The assignment was in conjunction with the University of Dayton’s Davis Center portfolio high school competition.

“We went to the Davis Center to present in front of college students and professors,” explained Jalen Sheeler '18.

A senior vice president from Merrill Lynch was also in the audience for the final presentations.

Two groups from CJ qualified for this competition and one group won the top prize.

Tim Menker '16, Jacob Murray '16, Morgan Rogers '16, and Thomas Wilimitis '16, named their group “The Hot Tips.” Those students performed the best out of 30 other teams in the Dayton-area.

“We were given points on our portfolio and our presentation was the other half of our final score,” said Menker.

"The Hot Tips" made a $13,000 profit on their $100,000 investment in a two-month period.

“It was kind of exciting to look at all the stocks and once you see your money going up, it was kind of a rush,” described Rogers.

The second group from CJ, "Prophets of Profit," consisted of Kendall Harrison '16, Lionel Nsilulu '16 and Sheeler.
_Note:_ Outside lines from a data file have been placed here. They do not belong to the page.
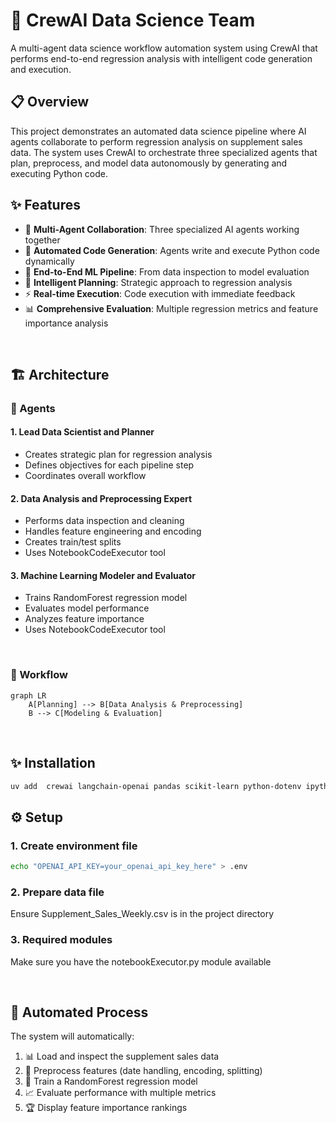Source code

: # 🤖 CrewAI Data Science Team

A multi-agent data science workflow automation system using CrewAI that performs end-to-end regression analysis with intelligent code generation and execution.

## 📋 Overview

This project demonstrates an automated data science pipeline where AI agents collaborate to perform regression analysis on supplement sales data. The system uses CrewAI to orchestrate three specialized agents that plan, preprocess, and model data autonomously by generating and executing Python code.

## ✨ Features

- 🤝 **Multi-Agent Collaboration**: Three specialized AI agents working together
- 🔄 **Automated Code Generation**: Agents write and execute Python code dynamically
- 🚀 **End-to-End ML Pipeline**: From data inspection to model evaluation
- 🧠 **Intelligent Planning**: Strategic approach to regression analysis
- ⚡ **Real-time Execution**: Code execution with immediate feedback
- 📊 **Comprehensive Evaluation**: Multiple regression metrics and feature importance analysis

<br>

## 🏗️ Architecture

### 🤖 Agents

#### 1. **Lead Data Scientist and Planner**
- Creates strategic plan for regression analysis
- Defines objectives for each pipeline step
- Coordinates overall workflow

#### 2. **Data Analysis and Preprocessing Expert**
- Performs data inspection and cleaning
- Handles feature engineering and encoding
- Creates train/test splits
- Uses NotebookCodeExecutor tool

#### 3. **Machine Learning Modeler and Evaluator**
- Trains RandomForest regression model
- Evaluates model performance
- Analyzes feature importance
- Uses NotebookCodeExecutor tool

<br>

### 🔄 Workflow

```mermaid
graph LR
    A[Planning] --> B[Data Analysis & Preprocessing]
    B --> C[Modeling & Evaluation]
```
<br>

## ✨ Installation  
```bash
uv add  crewai langchain-openai pandas scikit-learn python-dotenv ipython
```

## ⚙️ Setup 

### 1. **Create environment file**
```bash
echo "OPENAI_API_KEY=your_openai_api_key_here" > .env
```

### 2. **Prepare data file**
Ensure Supplement_Sales_Weekly.csv is in the project directory

### 3. **Required modules**
Make sure you have the notebookExecutor.py module available

<br>

## 🔄 Automated Process

The system will automatically:

1. 📊 Load and inspect the supplement sales data
2. 🔧 Preprocess features (date handling, encoding, splitting)
3. 🤖 Train a RandomForest regression model
4. 📈 Evaluate performance with multiple metrics
5. 🏆 Display feature importance rankings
That group was ranked fifth before the final presentation on Tuesday, December 8.

“It was a good opportunity because it allowed us to invest into the real stock market and compete against other groups’ portfolios,” Harrision said.

Wilimitis agreed, "A lot of other students in the competition did really well with real-world profits that actual investors would be happy to get.”

While many of the seniors are still deciding on their plans for next year, most agreed that this project reflected something they would like to continue doing after graduation.

"Even if we’re not doing something directly with this, it could be something we do on the side saving up for retirement," Murray said.

"This assignment wasn't just about picking stocks," explained MacLeod.  "The students had to do research to be successful. I believe CJ helped prepare the students based upon the way they presented their findings and how they interacted with students from other schools during the competition."